Dataset entries:
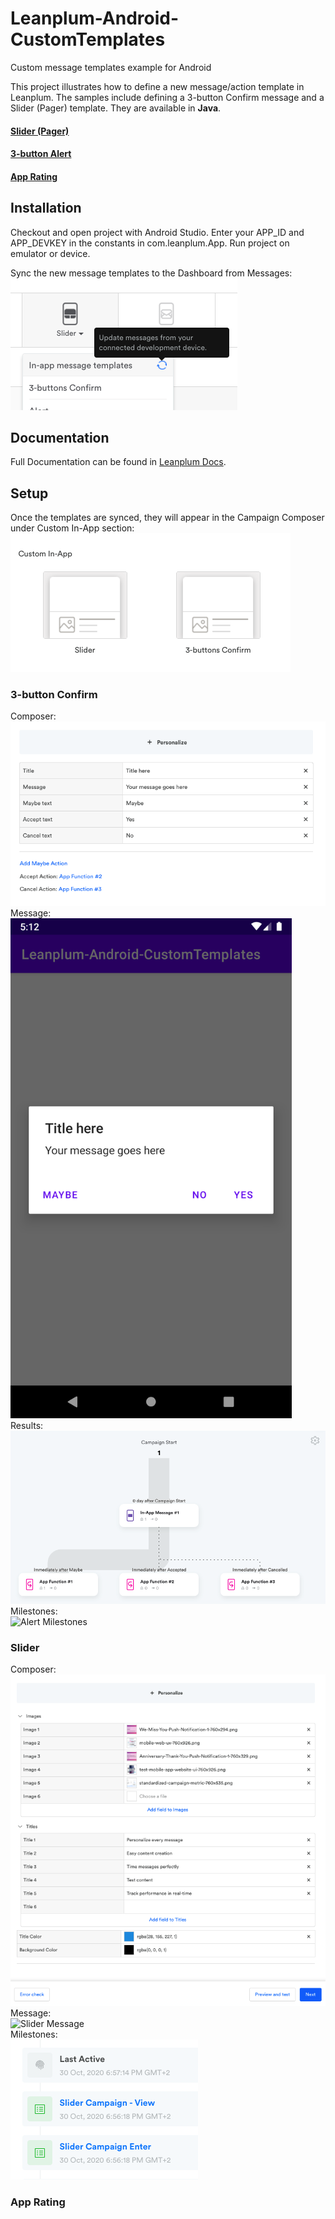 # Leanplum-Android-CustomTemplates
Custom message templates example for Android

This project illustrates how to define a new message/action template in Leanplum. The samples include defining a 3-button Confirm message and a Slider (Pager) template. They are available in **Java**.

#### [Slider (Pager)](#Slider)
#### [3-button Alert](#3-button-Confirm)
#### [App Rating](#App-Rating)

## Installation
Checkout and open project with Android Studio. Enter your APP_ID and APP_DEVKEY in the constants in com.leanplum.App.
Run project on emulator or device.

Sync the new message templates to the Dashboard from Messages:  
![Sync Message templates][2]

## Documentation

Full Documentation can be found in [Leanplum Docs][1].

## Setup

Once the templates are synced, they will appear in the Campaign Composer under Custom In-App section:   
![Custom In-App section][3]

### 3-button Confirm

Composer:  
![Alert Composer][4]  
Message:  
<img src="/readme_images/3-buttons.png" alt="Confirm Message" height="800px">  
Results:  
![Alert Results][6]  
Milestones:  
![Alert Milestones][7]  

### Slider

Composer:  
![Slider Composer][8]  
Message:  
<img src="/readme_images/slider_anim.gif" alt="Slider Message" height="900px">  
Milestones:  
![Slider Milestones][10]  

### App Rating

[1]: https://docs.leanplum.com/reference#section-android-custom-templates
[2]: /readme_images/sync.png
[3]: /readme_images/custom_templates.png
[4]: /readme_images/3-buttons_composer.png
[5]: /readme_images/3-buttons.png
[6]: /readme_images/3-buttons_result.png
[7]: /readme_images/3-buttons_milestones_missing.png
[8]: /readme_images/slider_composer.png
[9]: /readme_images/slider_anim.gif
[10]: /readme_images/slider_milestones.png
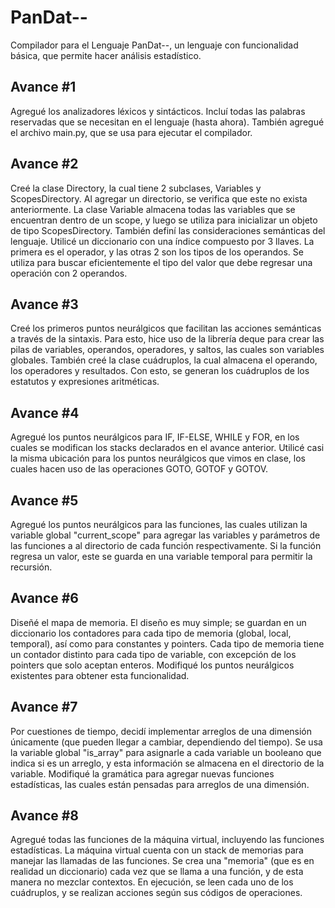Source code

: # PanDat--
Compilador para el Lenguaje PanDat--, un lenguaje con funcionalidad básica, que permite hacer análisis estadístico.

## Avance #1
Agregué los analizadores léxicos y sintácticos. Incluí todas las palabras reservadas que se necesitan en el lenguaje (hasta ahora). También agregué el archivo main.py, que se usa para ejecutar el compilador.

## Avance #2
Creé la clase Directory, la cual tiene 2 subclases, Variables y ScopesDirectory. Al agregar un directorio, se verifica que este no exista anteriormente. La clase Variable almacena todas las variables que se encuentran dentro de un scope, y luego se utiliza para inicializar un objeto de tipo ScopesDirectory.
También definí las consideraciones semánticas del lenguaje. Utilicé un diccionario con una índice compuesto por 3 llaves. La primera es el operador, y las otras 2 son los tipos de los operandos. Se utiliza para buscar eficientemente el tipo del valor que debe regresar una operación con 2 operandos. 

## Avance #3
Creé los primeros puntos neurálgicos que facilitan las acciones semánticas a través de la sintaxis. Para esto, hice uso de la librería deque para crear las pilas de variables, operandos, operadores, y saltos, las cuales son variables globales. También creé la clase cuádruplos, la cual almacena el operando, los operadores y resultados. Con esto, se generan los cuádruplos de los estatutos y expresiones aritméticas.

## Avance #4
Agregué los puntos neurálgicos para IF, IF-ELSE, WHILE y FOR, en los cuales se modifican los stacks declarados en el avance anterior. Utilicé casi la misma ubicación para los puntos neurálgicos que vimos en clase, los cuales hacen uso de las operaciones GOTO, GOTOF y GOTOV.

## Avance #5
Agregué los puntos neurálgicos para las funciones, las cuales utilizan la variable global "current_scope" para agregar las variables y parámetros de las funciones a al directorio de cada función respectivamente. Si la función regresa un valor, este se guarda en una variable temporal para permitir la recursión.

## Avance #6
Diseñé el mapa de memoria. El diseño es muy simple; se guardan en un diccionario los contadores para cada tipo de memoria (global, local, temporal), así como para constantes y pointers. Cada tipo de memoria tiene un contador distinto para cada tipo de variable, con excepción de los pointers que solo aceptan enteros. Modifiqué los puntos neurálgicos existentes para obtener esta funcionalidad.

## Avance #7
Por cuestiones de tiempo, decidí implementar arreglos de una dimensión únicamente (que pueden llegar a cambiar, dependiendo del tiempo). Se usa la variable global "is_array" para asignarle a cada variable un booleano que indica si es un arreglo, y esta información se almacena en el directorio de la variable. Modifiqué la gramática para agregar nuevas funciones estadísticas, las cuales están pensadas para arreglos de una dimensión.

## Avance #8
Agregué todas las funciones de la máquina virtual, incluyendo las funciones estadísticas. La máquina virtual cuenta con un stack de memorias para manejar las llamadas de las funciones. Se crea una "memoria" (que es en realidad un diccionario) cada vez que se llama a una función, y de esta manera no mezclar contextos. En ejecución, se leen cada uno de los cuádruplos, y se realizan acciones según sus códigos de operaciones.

* **What you have to do**
Scan the entries above for lines with "project" in them, then report how many there are as a plain number.

* **Problem solution**
3